__WHAT THE TASK REQUIRES__.
Print the listing below only from the line that has "The two lemmas" through the line that has "The choice of", exactly, and drop any picture.

__PROVIDED MATERIAL__.
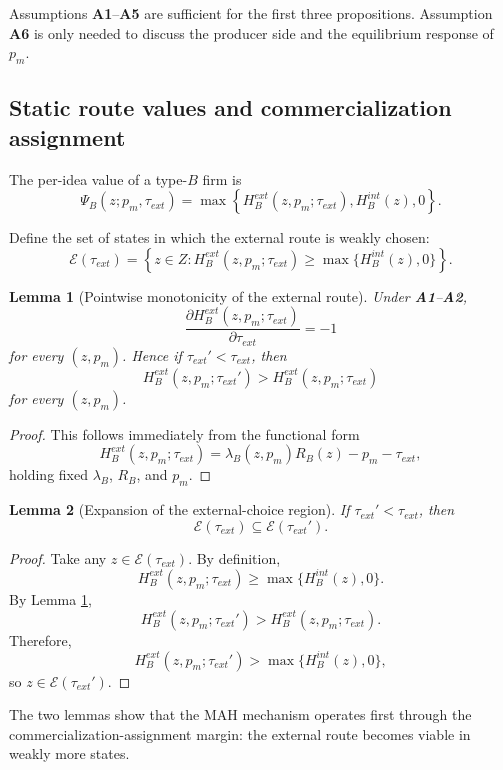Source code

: \documentclass[12pt]{article}
\newtheorem{lemma}{Lemma}
\begin{document}
Assumptions \textbf{A1}--\textbf{A5} are sufficient for the first three propositions. Assumption \textbf{A6} is only needed to discuss the producer side and the equilibrium response of \(p_m\).

\subsection{Static route values and commercialization assignment}

The per-idea value of a type-\(B\) firm is
\[
\Psi_B(z;p_m,\tau_{ext})
=
\max\left\{
H_B^{ext}(z,p_m;\tau_{ext}),
H_B^{int}(z),
0
\right\}.
\]

Define the set of states in which the external route is weakly chosen:
\[
\mathcal{E}(\tau_{ext})
=
\left\{
z\in Z:
H_B^{ext}(z,p_m;\tau_{ext})
\ge
\max\{H_B^{int}(z),0\}
\right\}.
\]

\begin{lemma}[Pointwise monotonicity of the external route]
\label{lem:pointwise}
Under \textbf{A1}--\textbf{A2},
\[
\frac{\partial H_B^{ext}(z,p_m;\tau_{ext})}{\partial \tau_{ext}}=-1
\]
for every \((z,p_m)\). Hence if \(\tau_{ext}'<\tau_{ext}\), then
\[
H_B^{ext}(z,p_m;\tau_{ext}')>H_B^{ext}(z,p_m;\tau_{ext})
\]
for every \((z,p_m)\).
\end{lemma}

\begin{proof}
This follows immediately from the functional form
\[
H_B^{ext}(z,p_m;\tau_{ext})
=
\lambda_B(z,p_m)R_B(z)-p_m-\tau_{ext},
\]
holding fixed \(\lambda_B\), \(R_B\), and \(p_m\).
\end{proof}

\begin{lemma}[Expansion of the external-choice region]
\label{lem:expand}
If \(\tau_{ext}'<\tau_{ext}\), then
\[
\mathcal{E}(\tau_{ext})\subseteq \mathcal{E}(\tau_{ext}').
\]
\end{lemma}

\begin{proof}
Take any \(z\in \mathcal{E}(\tau_{ext})\). By definition,
\[
H_B^{ext}(z,p_m;\tau_{ext})
\ge
\max\{H_B^{int}(z),0\}.
\]
By Lemma \ref{lem:pointwise},
\[
H_B^{ext}(z,p_m;\tau_{ext}')
>
H_B^{ext}(z,p_m;\tau_{ext}).
\]
Therefore,
\[
H_B^{ext}(z,p_m;\tau_{ext}')
>
\max\{H_B^{int}(z),0\},
\]
so \(z\in \mathcal{E}(\tau_{ext}')\).
\end{proof}

The two lemmas show that the MAH mechanism operates first through the commercialization-assignment margin: the external route becomes viable in weakly more states.
\end{document}
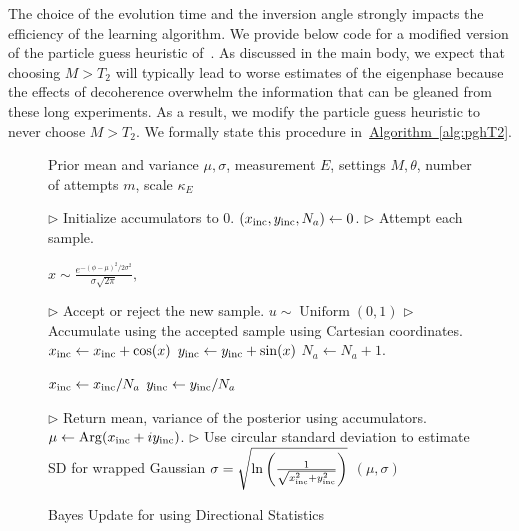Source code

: \documentclass[aps,pra,amsmath,twocolumn,amssymb,superscriptaddress]{revtex4-1}
\newcommand{\linecomment}[1]{\State \(\triangleright\) {\footnotesize #1} \normalsize}
\newcommand{\CRej}{\text{RejF }}
\newcommand{\alg}[1]{\hyperref[alg:#1]{Algorithm~\ref*{alg:#1}}}
\begin{document}
The choice of the evolution time and the inversion angle strongly impacts the efficiency of the learning algorithm.  We provide below code for a modified version of the
particle guess heuristic of~\cite{wiebe_hamiltonian_2014}.  As discussed in the main body, we expect that choosing $M> T_2$ will typically lead to worse estimates of the eigenphase because the effects of decoherence overwhelm the information that can be gleaned from these long experiments.  As a result, we modify the particle guess heuristic  to never choose $M> T_2$.  We formally state this procedure in~\alg{pghT2}.


\begin{figure}[h]
\begin{algorithm}[H]
    \caption{Bayes Update for \CRej using Directional Statistics}
    \label{alg:crej2}
    \begin{algorithmic}

        \Require Prior mean and variance $\mu,\sigma$, measurement $E$,
            settings $M,\theta$, number of attempts $m$, scale $\kappa_E$

        \linecomment{Initialize accumulators to 0.}
	\State $(x_{\rm inc},y_{\rm inc},N_a) \gets 0$.
        \linecomment{Attempt each sample.}

            \State $x \sim\frac{e^{-(\phi-\mu)^2/2 \sigma^2}}{\sigma\sqrt{2 \pi }},$
          
            \linecomment{Accept or reject the new sample.}
            \State $u \sim \operatorname{Uniform}(0, 1)$
                \linecomment{Accumulate using the accepted sample using Cartesian coordinates.}
                \State $x_{\rm inc} \gets x_{\rm inc}+ \cos(x)$
                \State $y_{\rm inc} \gets y_{\rm inc}+ \sin(x)$
                \State $N_a \gets N_a +1$.
            \EndIf
        \EndFor

        \State $x_{\rm inc}\gets x_{\rm inc}/N_a $
        \State $y_{\rm inc}\gets y_{\rm inc}/N_a $

        \linecomment{Return mean, variance of the posterior using accumulators.}
	\State $\mu\gets {\rm Arg}(x_{\rm inc}+iy_{\rm inc})$.
\linecomment{Use circular standard deviation to estimate SD for wrapped Gaussian}
	\State $\sigma = \sqrt{\ln\left(\frac{1}{\sqrt{x_{\rm inc}^2 + y_{\rm inc}^2}}\right)}$
        \State\Return $(\mu,\sigma)$

    \end{algorithmic}
\end{algorithm}
\end{figure}
\end{document}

__TASK RESULT__.
The two lemmas show that the MAH mechanism operates first through the commercialization-assignment margin: the external route becomes viable in weakly more states.
\end{document}
Source code

: \documentclass[aps,pra,amsmath,twocolumn,amssymb,superscriptaddress]{revtex4-1}
\newcommand{\linecomment}[1]{\State \(\triangleright\) {\footnotesize #1} \normalsize}
\newcommand{\CRej}{\text{RejF }}
\newcommand{\alg}[1]{\hyperref[alg:#1]{Algorithm~\ref*{alg:#1}}}
\begin{document}
The choice of the evolution time and the inversion angle strongly impacts the efficiency of the learning algorithm.  We provide below code for a modified version of the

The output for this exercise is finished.